THE INPUT Block Start

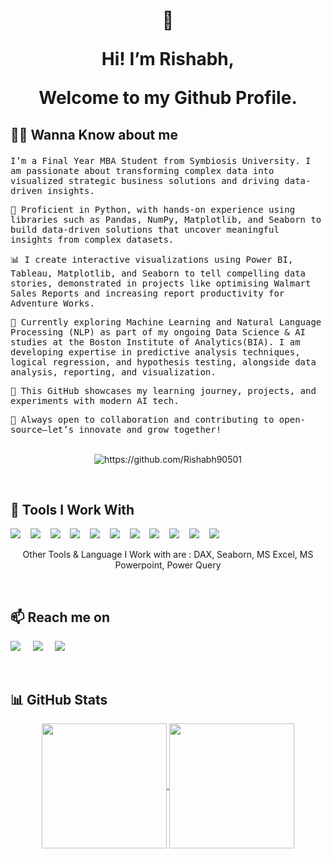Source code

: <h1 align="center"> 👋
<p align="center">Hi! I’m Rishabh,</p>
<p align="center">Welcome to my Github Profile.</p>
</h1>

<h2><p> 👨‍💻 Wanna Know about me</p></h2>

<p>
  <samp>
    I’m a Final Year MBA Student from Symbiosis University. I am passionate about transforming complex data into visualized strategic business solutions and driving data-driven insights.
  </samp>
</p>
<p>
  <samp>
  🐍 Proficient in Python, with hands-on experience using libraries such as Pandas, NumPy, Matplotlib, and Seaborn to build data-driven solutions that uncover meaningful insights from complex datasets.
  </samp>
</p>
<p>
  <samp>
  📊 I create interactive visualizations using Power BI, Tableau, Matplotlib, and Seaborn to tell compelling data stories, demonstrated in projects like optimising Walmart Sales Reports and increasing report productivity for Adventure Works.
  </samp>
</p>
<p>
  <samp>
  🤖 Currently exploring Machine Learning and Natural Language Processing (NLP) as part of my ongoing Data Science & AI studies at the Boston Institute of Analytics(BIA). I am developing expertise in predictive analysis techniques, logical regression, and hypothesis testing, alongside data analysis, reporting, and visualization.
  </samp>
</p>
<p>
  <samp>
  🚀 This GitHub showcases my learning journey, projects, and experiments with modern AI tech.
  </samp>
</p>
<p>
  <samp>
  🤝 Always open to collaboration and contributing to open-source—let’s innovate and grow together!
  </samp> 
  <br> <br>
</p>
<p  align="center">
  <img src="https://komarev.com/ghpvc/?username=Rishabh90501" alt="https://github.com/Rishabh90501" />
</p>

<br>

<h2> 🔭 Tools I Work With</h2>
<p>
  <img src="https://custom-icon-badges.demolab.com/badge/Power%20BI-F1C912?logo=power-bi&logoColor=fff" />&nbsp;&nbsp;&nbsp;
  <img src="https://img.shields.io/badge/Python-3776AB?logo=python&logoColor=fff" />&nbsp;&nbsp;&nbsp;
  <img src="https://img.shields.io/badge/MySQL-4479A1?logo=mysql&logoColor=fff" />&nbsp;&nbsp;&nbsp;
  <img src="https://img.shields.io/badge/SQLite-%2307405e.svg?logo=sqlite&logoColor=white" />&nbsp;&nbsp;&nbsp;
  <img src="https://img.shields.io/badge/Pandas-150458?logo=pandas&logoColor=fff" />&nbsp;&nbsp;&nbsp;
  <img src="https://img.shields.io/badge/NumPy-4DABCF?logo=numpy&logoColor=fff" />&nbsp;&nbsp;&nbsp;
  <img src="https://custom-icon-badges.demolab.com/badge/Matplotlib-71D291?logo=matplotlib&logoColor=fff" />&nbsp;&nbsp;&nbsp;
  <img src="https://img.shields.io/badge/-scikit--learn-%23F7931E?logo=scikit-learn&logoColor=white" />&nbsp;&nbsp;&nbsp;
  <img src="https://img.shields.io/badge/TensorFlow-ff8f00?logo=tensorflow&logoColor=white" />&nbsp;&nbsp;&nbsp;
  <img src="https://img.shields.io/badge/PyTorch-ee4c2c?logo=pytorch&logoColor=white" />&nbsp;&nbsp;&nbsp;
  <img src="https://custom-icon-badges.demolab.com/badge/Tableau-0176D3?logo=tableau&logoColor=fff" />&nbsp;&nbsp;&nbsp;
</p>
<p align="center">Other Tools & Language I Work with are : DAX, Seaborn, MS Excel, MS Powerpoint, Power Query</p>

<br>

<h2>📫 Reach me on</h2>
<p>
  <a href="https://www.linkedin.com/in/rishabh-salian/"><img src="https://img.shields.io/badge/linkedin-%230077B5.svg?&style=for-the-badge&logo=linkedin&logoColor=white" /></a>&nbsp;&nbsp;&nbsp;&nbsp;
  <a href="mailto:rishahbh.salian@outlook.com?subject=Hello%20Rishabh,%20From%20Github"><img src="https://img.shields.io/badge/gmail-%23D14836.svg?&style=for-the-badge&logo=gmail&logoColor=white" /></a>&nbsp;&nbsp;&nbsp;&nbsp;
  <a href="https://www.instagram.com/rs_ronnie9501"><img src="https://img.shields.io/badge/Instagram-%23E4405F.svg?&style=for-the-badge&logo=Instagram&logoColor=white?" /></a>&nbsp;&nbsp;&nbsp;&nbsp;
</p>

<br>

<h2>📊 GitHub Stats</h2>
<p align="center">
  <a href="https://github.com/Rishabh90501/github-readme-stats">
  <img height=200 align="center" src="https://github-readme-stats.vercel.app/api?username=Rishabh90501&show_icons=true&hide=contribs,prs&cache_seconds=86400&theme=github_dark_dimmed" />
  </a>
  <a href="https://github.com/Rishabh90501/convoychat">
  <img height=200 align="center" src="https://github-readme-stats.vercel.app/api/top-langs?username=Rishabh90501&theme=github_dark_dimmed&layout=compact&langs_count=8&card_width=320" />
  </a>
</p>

THE INPUT Block End

**REQUIRED ACTION**:
Repeat the whole of the material above exactly, but keep the pictures out.

**OUTPUT FOR THIS TASK**:
Source code

: <h1 align="center"> 👋
<p align="center">Hi! I’m Rishabh,</p>
<p align="center">Welcome to my Github Profile.</p>
</h1>

<h2><p> 👨‍💻 Wanna Know about me</p></h2>

<p>
  <samp>
    I’m a Final Year MBA Student from Symbiosis University. I am passionate about transforming complex data into visualized strategic business solutions and driving data-driven insights.
  </samp>
</p>
<p>
  <samp>
  🐍 Proficient in Python, with hands-on experience using libraries such as Pandas, NumPy, Matplotlib, and Seaborn to build data-driven solutions that uncover meaningful insights from complex datasets.
  </samp>
</p>
<p>
  <samp>
  📊 I create interactive visualizations using Power BI, Tableau, Matplotlib, and Seaborn to tell compelling data stories, demonstrated in projects like optimising Walmart Sales Reports and increasing report productivity for Adventure Works.
  </samp>
</p>
<p>
  <samp>
  🤖 Currently exploring Machine Learning and Natural Language Processing (NLP) as part of my ongoing Data Science & AI studies at the Boston Institute of Analytics(BIA). I am developing expertise in predictive analysis techniques, logical regression, and hypothesis testing, alongside data analysis, reporting, and visualization.
  </samp>
</p>
<p>
  <samp>
  🚀 This GitHub showcases my learning journey, projects, and experiments with modern AI tech.
  </samp>
</p>
<p>
  <samp>
  🤝 Always open to collaboration and contributing to open-source—let’s innovate and grow together!
  </samp> 
  <br> <br>
</p>
<p  align="center">
  <img src="https://komarev.com/ghpvc/?username=Rishabh90501" alt="https://github.com/Rishabh90501" />
</p>

<br>

<h2> 🔭 Tools I Work With</h2>
<p>
  <img src="https://custom-icon-badges.demolab.com/badge/Power%20BI-F1C912?logo=power-bi&logoColor=fff" />&nbsp;&nbsp;&nbsp;
  <img src="https://img.shields.io/badge/Python-3776AB?logo=python&logoColor=fff" />&nbsp;&nbsp;&nbsp;
  <img src="https://img.shields.io/badge/MySQL-4479A1?logo=mysql&logoColor=fff" />&nbsp;&nbsp;&nbsp;
  <img src="https://img.shields.io/badge/SQLite-%2307405e.svg?logo=sqlite&logoColor=white" />&nbsp;&nbsp;&nbsp;
  <img src="https://img.shields.io/badge/Pandas-150458?logo=pandas&logoColor=fff" />&nbsp;&nbsp;&nbsp;
  <img src="https://img.shields.io/badge/NumPy-4DABCF?logo=numpy&logoColor=fff" />&nbsp;&nbsp;&nbsp;
  <img src="https://custom-icon-badges.demolab.com/badge/Matplotlib-71D291?logo=matplotlib&logoColor=fff" />&nbsp;&nbsp;&nbsp;
  <img src="https://img.shields.io/badge/-scikit--learn-%23F7931E?logo=scikit-learn&logoColor=white" />&nbsp;&nbsp;&nbsp;
  <img src="https://img.shields.io/badge/TensorFlow-ff8f00?logo=tensorflow&logoColor=white" />&nbsp;&nbsp;&nbsp;
  <img src="https://img.shields.io/badge/PyTorch-ee4c2c?logo=pytorch&logoColor=white" />&nbsp;&nbsp;&nbsp;
  <img src="https://custom-icon-badges.demolab.com/badge/Tableau-0176D3?logo=tableau&logoColor=fff" />&nbsp;&nbsp;&nbsp;
</p>
<p align="center">Other Tools & Language I Work with are : DAX, Seaborn, MS Excel, MS Powerpoint, Power Query</p>

<br>

<h2>📫 Reach me on</h2>
<p>
  <a href="https://www.linkedin.com/in/rishabh-salian/"><img src="https://img.shields.io/badge/linkedin-%230077B5.svg?&style=for-the-badge&logo=linkedin&logoColor=white" /></a>&nbsp;&nbsp;&nbsp;&nbsp;
  <a href="mailto:rishahbh.salian@outlook.com?subject=Hello%20Rishabh,%20From%20Github"><img src="https://img.shields.io/badge/gmail-%23D14836.svg?&style=for-the-badge&logo=gmail&logoColor=white" /></a>&nbsp;&nbsp;&nbsp;&nbsp;
  <a href="https://www.instagram.com/rs_ronnie9501"><img src="https://img.shields.io/badge/Instagram-%23E4405F.svg?&style=for-the-badge&logo=Instagram&logoColor=white?" /></a>&nbsp;&nbsp;&nbsp;&nbsp;
</p>

<br>

<h2>📊 GitHub Stats</h2>
<p align="center">
  <a href="https://github.com/Rishabh90501/github-readme-stats">
  <img height=200 align="center" src="https://github-readme-stats.vercel.app/api?username=Rishabh90501&show_icons=true&hide=contribs,prs&cache_seconds=86400&theme=github_dark_dimmed" />
  </a>
  <a href="https://github.com/Rishabh90501/convoychat">
  <img height=200 align="center" src="https://github-readme-stats.vercel.app/api/top-langs?username=Rishabh90501&theme=github_dark_dimmed&layout=compact&langs_count=8&card_width=320" />
  </a>
</p>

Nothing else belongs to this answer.